"Tung... tung... tung... tung... tung... tung... tung... tung... tung... tung...!"
"Jam 10 malam," ucap Birawa bicara sendiri. Sempat menghitung bunyi kentongan terdengar sayup-sayup dikejauhan.
Menyusuri teras terbuka sebuah bangunan tua tepat di pinggir rel kereta api. Pada tembok atas terpampang papan nama bertuliskan Stasiun Mrawan. Tampak sepi tak ada satupun calon penumpang dan petugas yang berjaga. Kembali menyusuri bantalan rel kereta api yang mulai lengkung ke kiri makin jauh meninggalkan Stasiun Mrawan.
"Kelihatannya di depan ada terowongan kereta api lagi," gumamnya. Melihat lubang gelap di kejauhan.

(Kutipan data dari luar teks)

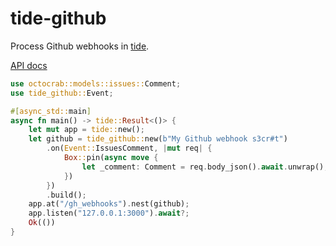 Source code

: # tide-github

Process Github webhooks in [tide](https://github.com/http-rs/tide).

[API docs](https://docs.rs/tide-github/0.1.0/tide_github/)

```Rust
use octocrab::models::issues::Comment;
use tide_github::Event;

#[async_std::main]
async fn main() -> tide::Result<()> {
    let mut app = tide::new();
    let github = tide_github::new(b"My Github webhook s3cr#t")
        .on(Event::IssuesComment, |mut req| {
            Box::pin(async move {
                let _comment: Comment = req.body_json().await.unwrap();
            })
        })
        .build();
    app.at("/gh_webhooks").nest(github);
    app.listen("127.0.0.1:3000").await?;
    Ok(())
}
```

Semakin mendekat terlihat jelas terowongan Mrawan terkenal akan keangkeran sekaligus terpanjang di Jawa Timur. Birawa masuk terbenam dalam gelap. Menyeruak seberkas sinar merah dari batu merah delima pada warangka keris. Cukup jauh berjalan beberapa kali kakinya menginjak genangan air dan terdengar suara tikus berkeliaran. Remang-remang ujung terowongan mulai terlihat. Semakin jauh meninggalkan ujung terowongan, melihat seseorang berjalan tertatih di remangnya lampu jalan makadam di bantaran rel. Asap rokok membumbung di atas kepalanya.
"Kek... Kakek!" seru Birawa semakin mendekat menghentikan langkahnya.
Susah payah membalikkan badan, tetapi matanya masih awas menatap pemuda tak dikenal dihadapannya.
"Kek, udara malam tidak baik untuk kesehatan."
"Ngopi di warung sambil ngobrol sampai larut malam sudah biasa, Nak."
Kulit keriput terlihat jemari tangan gemetar masih menjepit puntung rokok klobot (daun pembungkus tongkol jagung yang sudah kering jadi pembungkus tembakau) di depan dada. Sekali lagi menikmati hisapan rokok terakhir, dibuang begitu saja dekat kakinya. Tangannya berusaha membetulkan sarung yang hampir lepas, mengepul asap keluar dari hidung dan mulutnya
"Bangunan terang di depan sana, apakah Stasiun, Kek?"
"Iya, nak. Itu Stasiun Kalibaru."
"Dari sini kalau ke Alas Purwo apa masih jauh?"
"Masih jauuuh! Besok naiklah kereta api di Stasiun Kalibaru. Kamu bisa menuju ke Banyuwangi, di Stasiun pemberhentian terakhir. Kakek semasa muda pernah jalan kaki dari sini ke Alas Purwo. Lebih mudahnya, ee...," ucapnya tak tuntas. Diam sejenak menengadah menatap langit mencari petunjuk.
"Itu..., itu...! Rasi bintang kalajengking. Untung bintang bersinar terang tampak jelas. Ikuti petunjuk ekornya ke arah tenggara. Kalau kamu jalan kaki mengikuti petunjuk itu, mungkin besok sore baru sampai."
"Terima kasih, Kek."
Emmm...," ucapnya mendehem. Tetap diam berdiri menatap punggung Birawa semakin jauh.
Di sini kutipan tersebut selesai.